**Task goal**: Set out each line from the following listing that includes the word "month".

**Data records**:
---------------

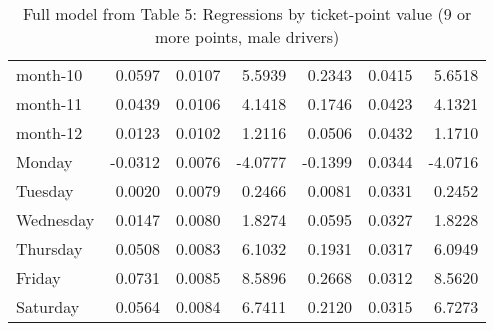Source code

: \documentclass[10pt]{article}
\begin{document}
\begin{table}[ht]
\begin{tabular}{lrrrrrr}
  month-10 & 0.0597 & 0.0107 & 5.5939 & 0.2343 & 0.0415 & 5.6518 \\ 
  month-11 & 0.0439 & 0.0106 & 4.1418 & 0.1746 & 0.0423 & 4.1321 \\ 
  month-12 & 0.0123 & 0.0102 & 1.2116 & 0.0506 & 0.0432 & 1.1710 \\ 
  Monday & -0.0312 & 0.0076 & -4.0777 & -0.1399 & 0.0344 & -4.0716 \\ 
  Tuesday & 0.0020 & 0.0079 & 0.2466 & 0.0081 & 0.0331 & 0.2452 \\ 
  Wednesday & 0.0147 & 0.0080 & 1.8274 & 0.0595 & 0.0327 & 1.8228 \\ 
  Thursday & 0.0508 & 0.0083 & 6.1032 & 0.1931 & 0.0317 & 6.0949 \\ 
  Friday & 0.0731 & 0.0085 & 8.5896 & 0.2668 & 0.0312 & 8.5620 \\ 
  Saturday & 0.0564 & 0.0084 & 6.7411 & 0.2120 & 0.0315 & 6.7273 \\ 
   \hline
\end{tabular}
\caption{Full model from Table 5: Regressions by ticket-point value (9 or more points, male drivers)} 
\label{tab_5_9plus_pts_no_age_M}
\end{table}


\clearpage
\pagebreak



\end{document}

---------------

**Response to the exercise**:
  month-10 & 0.0597 & 0.0107 & 5.5939 & 0.2343 & 0.0415 & 5.6518 \\ 
  month-11 & 0.0439 & 0.0106 & 4.1418 & 0.1746 & 0.0423 & 4.1321 \\ 
  month-12 & 0.0123 & 0.0102 & 1.2116 & 0.0506 & 0.0432 & 1.1710 \\ 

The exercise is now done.